*WORK INSTRUCTION*
With the pictures excluded, repeat every entry exactly.

- Opening Delimiter -

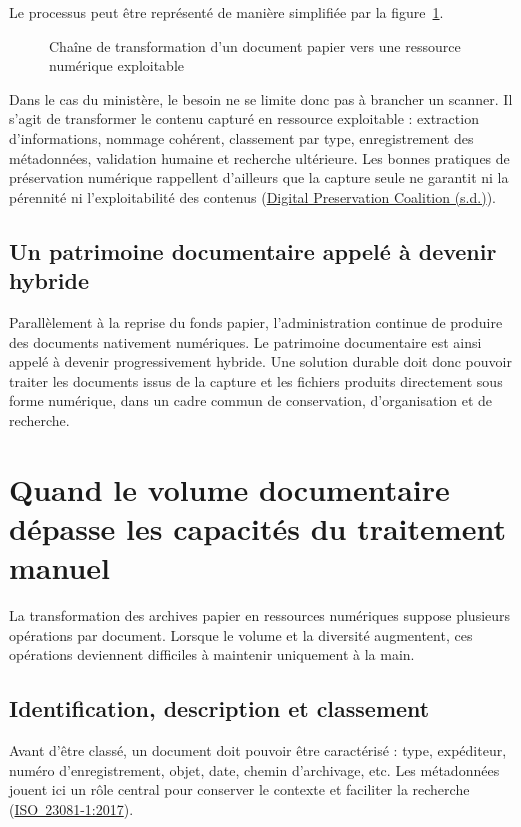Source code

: \documentclass[12pt,a4paper]{report}
\newcommand{\citer}[2]{\hyperref[ref:#1]{#2}}
\begin{document}
Le processus peut être représenté de manière simplifiée par la figure~\ref{fig:chaine-transformation-archives}.

\begin{figure}[htbp]
\centering
\resizebox{\textwidth}{!}{}
\caption{Chaîne de transformation d'un document papier vers une ressource numérique exploitable}
\label{fig:chaine-transformation-archives}
\end{figure}

Dans le cas du ministère, le besoin ne se limite donc pas à brancher un scanner. Il s'agit de transformer le contenu capturé en ressource exploitable : extraction d'informations, nommage cohérent, classement par type, enregistrement des métadonnées, validation humaine et recherche ultérieure. Les bonnes pratiques de préservation numérique rappellent d'ailleurs que la capture seule ne garantit ni la pérennité ni l'exploitabilité des contenus (\citer{dpc}{Digital Preservation Coalition (s.d.)}).

\subsection{Un patrimoine documentaire appelé à devenir hybride}
Parallèlement à la reprise du fonds papier, l'administration continue de produire des documents nativement numériques. Le patrimoine documentaire est ainsi appelé à devenir progressivement hybride. Une solution durable doit donc pouvoir traiter les documents issus de la capture et les fichiers produits directement sous forme numérique, dans un cadre commun de conservation, d'organisation et de recherche.

\section{Quand le volume documentaire dépasse les capacités du traitement manuel}
La transformation des archives papier en ressources numériques suppose plusieurs opérations par document. Lorsque le volume et la diversité augmentent, ces opérations deviennent difficiles à maintenir uniquement à la main.

\subsection{Identification, description et classement}
Avant d'être classé, un document doit pouvoir être caractérisé : type, expéditeur, numéro d'enregistrement, objet, date, chemin d'archivage, etc. Les métadonnées jouent ici un rôle central pour conserver le contexte et faciliter la recherche (\citer{iso23081}{\mbox{ISO 23081-1:2017}}).
\end{document}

- Closing Delimiter -

*RESULT BELOW*
Source code

: \documentclass[12pt,a4paper]{report}
\newcommand{\citer}[2]{\hyperref[ref:#1]{#2}}
\begin{document}
Le processus peut être représenté de manière simplifiée par la figure~\ref{fig:chaine-transformation-archives}.

\begin{figure}[htbp]
\centering
\resizebox{\textwidth}{!}{}
\caption{Chaîne de transformation d'un document papier vers une ressource numérique exploitable}
\label{fig:chaine-transformation-archives}
\end{figure}

Dans le cas du ministère, le besoin ne se limite donc pas à brancher un scanner. Il s'agit de transformer le contenu capturé en ressource exploitable : extraction d'informations, nommage cohérent, classement par type, enregistrement des métadonnées, validation humaine et recherche ultérieure. Les bonnes pratiques de préservation numérique rappellent d'ailleurs que la capture seule ne garantit ni la pérennité ni l'exploitabilité des contenus (\citer{dpc}{Digital Preservation Coalition (s.d.)}).

\subsection{Un patrimoine documentaire appelé à devenir hybride}
Parallèlement à la reprise du fonds papier, l'administration continue de produire des documents nativement numériques. Le patrimoine documentaire est ainsi appelé à devenir progressivement hybride. Une solution durable doit donc pouvoir traiter les documents issus de la capture et les fichiers produits directement sous forme numérique, dans un cadre commun de conservation, d'organisation et de recherche.

\section{Quand le volume documentaire dépasse les capacités du traitement manuel}
La transformation des archives papier en ressources numériques suppose plusieurs opérations par document. Lorsque le volume et la diversité augmentent, ces opérations deviennent difficiles à maintenir uniquement à la main.

\subsection{Identification, description et classement}
Avant d'être classé, un document doit pouvoir être caractérisé : type, expéditeur, numéro d'enregistrement, objet, date, chemin d'archivage, etc. Les métadonnées jouent ici un rôle central pour conserver le contexte et faciliter la recherche (\citer{iso23081}{\mbox{ISO 23081-1:2017}}).
\end{document}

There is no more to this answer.